PurePoint Golf Instruction Golf Backswing and Bending the Knee Advice

I’m going to give you some great golf backswing advice that’s going to help you a lot. There are two mistakes that you can make in the backswing. And then I’m going to tell you the correct way to do it.

The first mistake is, if your shoulder doesn’t move and doesn’t turn backwards, then your arms will run into it and the shoulder will tilt up in the air. And if you do that, the golf swing will look too vertical, and you’ll hit the ground and you’ll hit a lot of shots off to the right.

On the other hand, some of you think so much of turning that you turn your right shoulder and your hips together, and the golf club gets way around inside.

So, for those of you that do this, you’ll wind up hitting a lot of tops because the club won’t swing back down.

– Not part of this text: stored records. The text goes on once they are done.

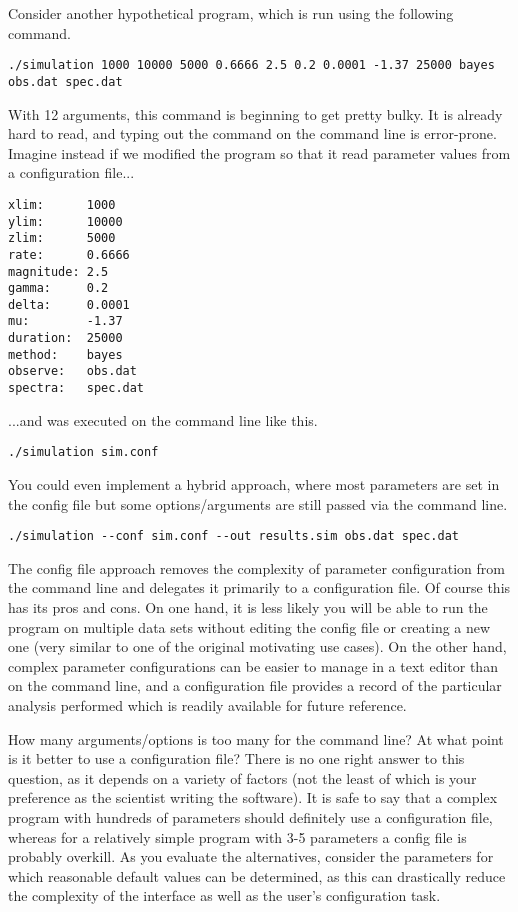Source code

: \documentclass{article}
\begin{document}
Consider another hypothetical program, which is run using the following command.
\begin{verbatim}
./simulation 1000 10000 5000 0.6666 2.5 0.2 0.0001 -1.37 25000 bayes obs.dat spec.dat
\end{verbatim}
With 12 arguments, this command is beginning to get pretty bulky.
It is already hard to read, and typing out the command on the command line is error-prone.
Imagine instead if we modified the program so that it read parameter values from a configuration file...
\begin{verbatim}
xlim:      1000
ylim:      10000
zlim:      5000
rate:      0.6666
magnitude: 2.5
gamma:     0.2
delta:     0.0001
mu:        -1.37
duration:  25000
method:    bayes
observe:   obs.dat
spectra:   spec.dat
\end{verbatim}
...and was executed on the command line like this.
\begin{verbatim}
./simulation sim.conf
\end{verbatim}
You could even implement a hybrid approach, where most parameters are set in the config file but some options/arguments are still passed via the command line.
\begin{verbatim}
./simulation --conf sim.conf --out results.sim obs.dat spec.dat
\end{verbatim}

The config file approach removes the complexity of parameter configuration from the command line and delegates it primarily to a configuration file. Of course this has its pros and cons. On one hand, it is less likely you will be able to run the program on multiple data sets without editing the config file or creating a new one (very similar to one of the original motivating use cases). On the other hand, complex parameter configurations can be easier to manage in a text editor than on the command line, and a configuration file provides a record of the particular analysis performed which is readily available for future reference.

How many arguments/options is too many for the command line? At what point is it better to use a configuration file? There is no one right answer to this question, as it depends on a variety of factors (not the least of which is your preference as the scientist writing the software). It is safe to say that a complex program with hundreds of parameters should definitely use a configuration file, whereas for a relatively simple program with 3-5 parameters a config file is probably overkill. As you evaluate the alternatives, consider the parameters for which reasonable default values can be determined, as this can drastically reduce the complexity of the interface as well as the user's configuration task.
\end{document}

So, let me give you some golf backswing advice. This is the correct way. After you’ve addressed the golf ball, the right shoulder starts turning backwards. And that way, this enables the golf club to swing up on the correct plane.

So, if you can move your shoulder out of the way and don’t turn your bottom much, the golf club will move up on plane as you turn away from the golf ball.

Now, I’m going to tell you the role that the knees play during the entire golf swing. The correct posture in golf, in order to improve your golf swing, is that you bend at your hips, over the bones that are on both sides of your hips.

We don’t sit in this sport. We have our knees slightly flexed, and then we bend from the hips.

In the golf swing, the knees never ever get straight in the backswing. They stay flexed the entire way.

The game of golf starts and ends right here. Good players play the sport from inside the right knee as they turn. It doesn’t go out and it doesn’t go straight. But it stays where it was at the beginning of the backswing, so as we start back the knees don’t move.

Now, the downswing: As the arms start to unwind the knees don’t move at all. The centrifugal force, the speed of the golf club swings into the ground.

As the club passes you and your left hip starts to move out of the way, then, and only then, does the right knee start to get straighter in the downswing after impact.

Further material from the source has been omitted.